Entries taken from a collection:
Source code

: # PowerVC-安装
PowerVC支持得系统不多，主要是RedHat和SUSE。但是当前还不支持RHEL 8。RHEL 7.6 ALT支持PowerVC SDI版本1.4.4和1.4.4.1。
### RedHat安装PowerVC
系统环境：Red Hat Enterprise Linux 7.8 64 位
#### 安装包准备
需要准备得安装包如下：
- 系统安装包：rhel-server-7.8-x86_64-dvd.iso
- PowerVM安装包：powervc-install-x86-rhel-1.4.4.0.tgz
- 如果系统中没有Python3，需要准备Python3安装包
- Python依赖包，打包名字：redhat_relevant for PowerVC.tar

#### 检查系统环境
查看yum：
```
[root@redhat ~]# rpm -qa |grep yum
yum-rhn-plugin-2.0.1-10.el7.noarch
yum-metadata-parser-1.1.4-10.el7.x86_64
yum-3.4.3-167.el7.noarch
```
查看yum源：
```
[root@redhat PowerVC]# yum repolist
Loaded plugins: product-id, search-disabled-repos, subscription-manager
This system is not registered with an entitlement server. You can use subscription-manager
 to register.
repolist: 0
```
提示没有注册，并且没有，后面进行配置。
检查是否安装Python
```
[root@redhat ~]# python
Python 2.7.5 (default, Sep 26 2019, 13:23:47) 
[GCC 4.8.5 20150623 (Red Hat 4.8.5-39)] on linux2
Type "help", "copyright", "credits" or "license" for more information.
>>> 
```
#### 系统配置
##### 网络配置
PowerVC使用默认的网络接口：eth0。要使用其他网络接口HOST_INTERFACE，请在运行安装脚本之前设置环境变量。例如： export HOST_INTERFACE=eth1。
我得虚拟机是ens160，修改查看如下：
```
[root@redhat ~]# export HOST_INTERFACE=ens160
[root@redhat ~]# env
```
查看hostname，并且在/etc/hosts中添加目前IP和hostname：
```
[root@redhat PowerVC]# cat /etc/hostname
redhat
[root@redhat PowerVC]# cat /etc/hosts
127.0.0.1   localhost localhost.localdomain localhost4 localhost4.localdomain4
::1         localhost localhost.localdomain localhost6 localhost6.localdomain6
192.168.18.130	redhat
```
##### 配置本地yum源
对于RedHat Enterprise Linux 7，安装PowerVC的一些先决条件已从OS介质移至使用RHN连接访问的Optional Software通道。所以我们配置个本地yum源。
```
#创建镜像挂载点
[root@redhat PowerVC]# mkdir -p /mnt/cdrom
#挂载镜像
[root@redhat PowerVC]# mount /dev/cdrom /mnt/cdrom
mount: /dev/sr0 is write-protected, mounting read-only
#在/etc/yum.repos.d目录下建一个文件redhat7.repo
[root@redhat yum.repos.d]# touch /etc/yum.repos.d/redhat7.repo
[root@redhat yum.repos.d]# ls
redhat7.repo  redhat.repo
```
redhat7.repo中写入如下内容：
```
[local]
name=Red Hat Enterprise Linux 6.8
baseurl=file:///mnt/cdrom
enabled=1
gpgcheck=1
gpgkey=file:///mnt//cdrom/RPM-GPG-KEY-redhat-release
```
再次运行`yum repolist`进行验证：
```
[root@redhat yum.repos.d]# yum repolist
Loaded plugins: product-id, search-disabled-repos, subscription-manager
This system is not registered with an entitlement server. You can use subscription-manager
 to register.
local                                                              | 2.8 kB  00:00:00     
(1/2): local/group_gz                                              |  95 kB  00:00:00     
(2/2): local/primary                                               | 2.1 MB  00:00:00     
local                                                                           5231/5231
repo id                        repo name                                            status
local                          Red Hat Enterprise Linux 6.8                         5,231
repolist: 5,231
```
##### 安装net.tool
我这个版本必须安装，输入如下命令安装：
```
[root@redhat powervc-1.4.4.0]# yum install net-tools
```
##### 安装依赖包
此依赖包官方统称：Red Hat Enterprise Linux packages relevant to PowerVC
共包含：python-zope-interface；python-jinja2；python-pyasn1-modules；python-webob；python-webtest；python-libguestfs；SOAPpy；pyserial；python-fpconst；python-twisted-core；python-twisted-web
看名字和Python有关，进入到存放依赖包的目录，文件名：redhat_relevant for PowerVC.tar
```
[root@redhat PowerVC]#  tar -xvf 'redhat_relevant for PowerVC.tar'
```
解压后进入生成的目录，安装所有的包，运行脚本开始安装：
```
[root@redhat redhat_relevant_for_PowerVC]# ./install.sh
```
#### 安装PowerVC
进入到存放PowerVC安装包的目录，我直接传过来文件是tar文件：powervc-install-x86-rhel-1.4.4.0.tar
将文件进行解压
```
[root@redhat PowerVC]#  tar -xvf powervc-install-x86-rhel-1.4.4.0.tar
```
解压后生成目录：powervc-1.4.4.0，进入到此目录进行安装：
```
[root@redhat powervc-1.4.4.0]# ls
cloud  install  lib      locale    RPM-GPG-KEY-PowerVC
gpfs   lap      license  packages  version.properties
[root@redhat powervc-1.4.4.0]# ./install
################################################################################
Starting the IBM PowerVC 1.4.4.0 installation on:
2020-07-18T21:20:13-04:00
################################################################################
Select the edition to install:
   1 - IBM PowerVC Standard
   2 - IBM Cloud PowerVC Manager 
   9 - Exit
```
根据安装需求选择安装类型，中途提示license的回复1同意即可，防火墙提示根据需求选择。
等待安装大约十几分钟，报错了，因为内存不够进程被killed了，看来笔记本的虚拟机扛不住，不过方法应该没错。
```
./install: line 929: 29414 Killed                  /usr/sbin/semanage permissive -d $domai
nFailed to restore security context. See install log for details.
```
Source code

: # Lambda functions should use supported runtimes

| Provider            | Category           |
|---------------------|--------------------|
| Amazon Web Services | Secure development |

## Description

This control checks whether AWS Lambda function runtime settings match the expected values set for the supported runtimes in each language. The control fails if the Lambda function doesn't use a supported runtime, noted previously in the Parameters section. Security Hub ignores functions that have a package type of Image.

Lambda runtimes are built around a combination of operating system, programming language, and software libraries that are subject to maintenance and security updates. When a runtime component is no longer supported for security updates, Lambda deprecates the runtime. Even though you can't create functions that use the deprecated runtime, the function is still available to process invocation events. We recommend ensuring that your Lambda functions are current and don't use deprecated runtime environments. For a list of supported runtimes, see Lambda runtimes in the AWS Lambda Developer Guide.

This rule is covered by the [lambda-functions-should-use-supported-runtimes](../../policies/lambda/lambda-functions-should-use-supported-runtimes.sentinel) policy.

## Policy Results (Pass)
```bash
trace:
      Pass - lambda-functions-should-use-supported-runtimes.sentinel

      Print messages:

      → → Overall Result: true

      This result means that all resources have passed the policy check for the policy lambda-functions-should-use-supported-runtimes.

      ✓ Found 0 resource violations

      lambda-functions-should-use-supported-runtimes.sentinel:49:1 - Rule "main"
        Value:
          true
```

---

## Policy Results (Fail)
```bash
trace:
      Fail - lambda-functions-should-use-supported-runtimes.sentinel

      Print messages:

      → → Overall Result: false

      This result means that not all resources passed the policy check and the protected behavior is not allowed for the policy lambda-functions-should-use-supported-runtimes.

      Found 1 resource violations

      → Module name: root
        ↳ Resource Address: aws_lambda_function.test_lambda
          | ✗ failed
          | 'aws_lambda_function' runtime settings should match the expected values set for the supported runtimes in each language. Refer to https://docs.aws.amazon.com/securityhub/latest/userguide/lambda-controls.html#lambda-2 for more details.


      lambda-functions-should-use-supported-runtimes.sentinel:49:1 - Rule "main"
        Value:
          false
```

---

Requirement:
Each line of the records that contains the string "packages" must be copied.

Problem solution:
此依赖包官方统称：Red Hat Enterprise Linux packages relevant to PowerVC
gpfs   lap      license  packages  version.properties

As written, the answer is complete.